Anyways, with the current state of the PR I used a Windows 10 x64 VM with the latest Windows updates, and I've enabled "Developer Mode" to be able to create symlinks without getting UAC prompts.

I installed these 2 packages to get git and go:

https://github.com/git-for-windows/git/releases/download/v2.19.1.windows.1/Git-2.19.1-64-bit.exe
https://dl.google.com/go/go1.11.2.windows-amd64.msi

I enabled git config core.symlinks true and switched to my PR branch. The directory has the expected symlinks:

 Directory of C:\Users\Jan\go\src\github.com\jandubois\archiver\testdata

11/20/2018  12:47 PM    <DIR>          .
11/20/2018  12:47 PM    <DIR>          ..
11/20/2018  12:41 PM             8,944 already-compressed.jpg
11/20/2018  12:47 PM    <SYMLINK>      exist [C:\target\does\not\exist]
11/20/2018  12:46 PM    <SYMLINK>      proverb3.txt [proverbs\extra\proverb3.txt]
11/20/2018  12:41 PM    <DIR>          proverbs
11/20/2018  12:41 PM                59 quote1.txt

All tests pass (I've temporarily patched cmd/arc/main.go to use jandubois/archiver for testing):

C:\Users\Jan\go\src\github.com\jandubois\archiver>go test
PASS
ok      github.com/jandubois/archiver   0.840s

I created 2 test archives:

arc archive foo.tar.gz testdata
arc archive foo.zip testdata

Both archives could be unpacked with arc again, both on Windows and on OS X, with the symlinks intact.

I could also unpack them on OS X with tar xfvz and unzip, again with the symlinks intact.

What did not work was unpacking them on Windows using the corresponding MinGW tools. I assume they don't support symlinks, or at least not by default. I believe their limitation is irrelevant to this PR.

I've also created the same tarball and zip files using arc on OS X and successfully unpacked them on Windows with the symlinks intact.

To me this means that the code is supporting symlinks on Windows as intended.

@johnarok Please provide more detailed instructions to reproduce your failures, if you believe they still need to be addressed!
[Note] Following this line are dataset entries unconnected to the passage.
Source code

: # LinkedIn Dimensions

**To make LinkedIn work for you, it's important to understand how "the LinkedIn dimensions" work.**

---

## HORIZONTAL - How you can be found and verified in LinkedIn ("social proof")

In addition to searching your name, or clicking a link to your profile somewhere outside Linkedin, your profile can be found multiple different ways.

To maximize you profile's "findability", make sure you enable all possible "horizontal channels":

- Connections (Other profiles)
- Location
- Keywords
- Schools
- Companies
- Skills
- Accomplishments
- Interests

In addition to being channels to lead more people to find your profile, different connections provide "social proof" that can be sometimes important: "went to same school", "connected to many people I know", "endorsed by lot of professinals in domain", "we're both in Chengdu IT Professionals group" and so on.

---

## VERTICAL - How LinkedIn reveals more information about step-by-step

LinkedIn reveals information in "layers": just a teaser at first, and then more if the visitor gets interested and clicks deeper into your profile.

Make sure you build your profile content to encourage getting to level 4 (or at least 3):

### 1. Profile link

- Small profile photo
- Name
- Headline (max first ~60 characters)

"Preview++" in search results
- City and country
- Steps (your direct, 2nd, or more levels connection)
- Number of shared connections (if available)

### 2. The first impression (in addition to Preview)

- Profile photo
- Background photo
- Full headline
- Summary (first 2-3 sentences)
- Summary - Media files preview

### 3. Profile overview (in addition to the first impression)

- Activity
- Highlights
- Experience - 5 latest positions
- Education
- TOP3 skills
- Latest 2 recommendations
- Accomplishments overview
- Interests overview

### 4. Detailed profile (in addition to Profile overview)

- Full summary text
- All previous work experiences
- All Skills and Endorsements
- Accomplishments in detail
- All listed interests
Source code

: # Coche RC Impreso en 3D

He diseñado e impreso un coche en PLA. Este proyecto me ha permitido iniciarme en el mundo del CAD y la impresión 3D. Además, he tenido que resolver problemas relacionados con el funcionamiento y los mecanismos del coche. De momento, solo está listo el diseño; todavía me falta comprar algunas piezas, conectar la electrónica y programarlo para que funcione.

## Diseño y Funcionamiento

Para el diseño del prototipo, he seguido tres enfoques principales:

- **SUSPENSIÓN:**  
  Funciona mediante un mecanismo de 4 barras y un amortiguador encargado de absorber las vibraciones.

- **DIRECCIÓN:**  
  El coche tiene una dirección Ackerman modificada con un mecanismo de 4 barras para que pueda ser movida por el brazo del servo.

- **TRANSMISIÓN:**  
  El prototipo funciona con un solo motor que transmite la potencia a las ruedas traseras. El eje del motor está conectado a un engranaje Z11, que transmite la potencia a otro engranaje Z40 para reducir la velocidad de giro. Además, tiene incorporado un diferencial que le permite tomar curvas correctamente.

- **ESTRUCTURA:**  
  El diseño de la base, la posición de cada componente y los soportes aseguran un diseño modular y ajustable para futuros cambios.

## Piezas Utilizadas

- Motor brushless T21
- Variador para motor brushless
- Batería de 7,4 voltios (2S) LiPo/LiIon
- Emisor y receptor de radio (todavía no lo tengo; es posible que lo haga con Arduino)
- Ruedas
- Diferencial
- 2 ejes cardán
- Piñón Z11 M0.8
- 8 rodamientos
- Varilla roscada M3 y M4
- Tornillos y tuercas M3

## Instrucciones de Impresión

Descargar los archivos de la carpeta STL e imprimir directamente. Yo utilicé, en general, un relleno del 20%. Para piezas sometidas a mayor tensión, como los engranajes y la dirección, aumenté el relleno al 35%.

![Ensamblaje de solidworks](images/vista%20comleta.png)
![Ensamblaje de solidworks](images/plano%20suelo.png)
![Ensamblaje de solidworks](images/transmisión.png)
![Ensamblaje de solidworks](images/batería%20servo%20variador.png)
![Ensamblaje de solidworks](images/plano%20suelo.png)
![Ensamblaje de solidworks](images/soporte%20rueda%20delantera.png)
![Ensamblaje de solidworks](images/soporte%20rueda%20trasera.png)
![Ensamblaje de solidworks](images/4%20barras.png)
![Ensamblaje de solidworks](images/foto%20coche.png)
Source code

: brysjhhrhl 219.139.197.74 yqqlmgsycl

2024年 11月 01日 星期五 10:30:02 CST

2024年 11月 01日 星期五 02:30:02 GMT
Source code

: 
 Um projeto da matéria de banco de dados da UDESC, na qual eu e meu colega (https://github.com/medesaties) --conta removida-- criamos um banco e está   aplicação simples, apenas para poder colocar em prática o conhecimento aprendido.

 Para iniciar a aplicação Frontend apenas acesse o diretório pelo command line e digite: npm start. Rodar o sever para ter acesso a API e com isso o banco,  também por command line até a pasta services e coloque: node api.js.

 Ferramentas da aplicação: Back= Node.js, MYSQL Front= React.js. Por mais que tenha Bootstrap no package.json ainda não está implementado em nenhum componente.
The only open question in my mind is if the drive specified should be stripped from a full path symlink, i.e. store /target/does/not/exist instead of C:/target/does/not/exist. I feel that stripping the volume id is the right thing to do, but can't really provide a strong rationale for it.

Unrelated observation:

When using unzip foo.zip on OS X, using the zip file created on Windows, the proverbs/ subdirectory has the wrong permissions (world writable):

drwxrwxrwx  5 jan  staff   160 20 Nov 12:41 proverbs

This does not happen with the zip file created on OS X, and doesn't happen with either zip file when using arc unarchive:

drwxr-xr-x  5 jan  staff   160 30 Sep 11:24 proverbs

I haven't looked further into it, as it is completely unrelated to the symlink code. It should probably get its own Github issue, but maybe you can double-check this when verifying this latest PR version?

@jandubois
Copy link
Contributor Author

Out of curiosity I just disabled "Developer Mode" and ran the tests again:

C:\Users\Jan\go\src\github.com\jandubois\archiver>go test
--- FAIL: TestArchiveUnarchive (0.02s)
    archiver_test.go:280: [zip] extracting archive [C:\Users\Jan\AppData\Local\Temp\archiver_test364499367\archiver_test.zip -> C:\Users\Jan\AppData\Local\Temp\archiver_test364499367\extraction_test_zip]: didn't expect an error, but got: reading file in zip archive: C:\Users\Jan\AppData\Local\Temp\archiver_test364499367\extraction_test_zip\testdata\exist: making symbolic link for: symlink C:\target\does\not\exist C:\Users\Jan\AppData\Local\Temp\archiver_test364499367\extraction_test_zip\testdata\exist: A required privilege is not held by the client.
FAIL
exit status 1
FAIL    github.com/jandubois/archiver   0.572s

That seems fine to me as well...

@johnarok
Copy link
Contributor

@jandubois, thank you for validating, I did not use the developer mode. I will pull the latest and test again to confirm - hopefully next week after the holidays.

@mholt
Copy link
Owner

mholt commented Nov 25, 2018

Something to consider: should how symlinks are handled be configurable? It's possible now. Maybe some users want to preserve them, while others want to follow/dereference them...

@johnarok
Copy link
Contributor

johnarok commented Dec 3, 2018

@jandubois I have to admit, testing with the latest pull is working perfect for all combinations both with dep and go mod. Could you please update the Appveyor.yml file with below snippet in the beginning.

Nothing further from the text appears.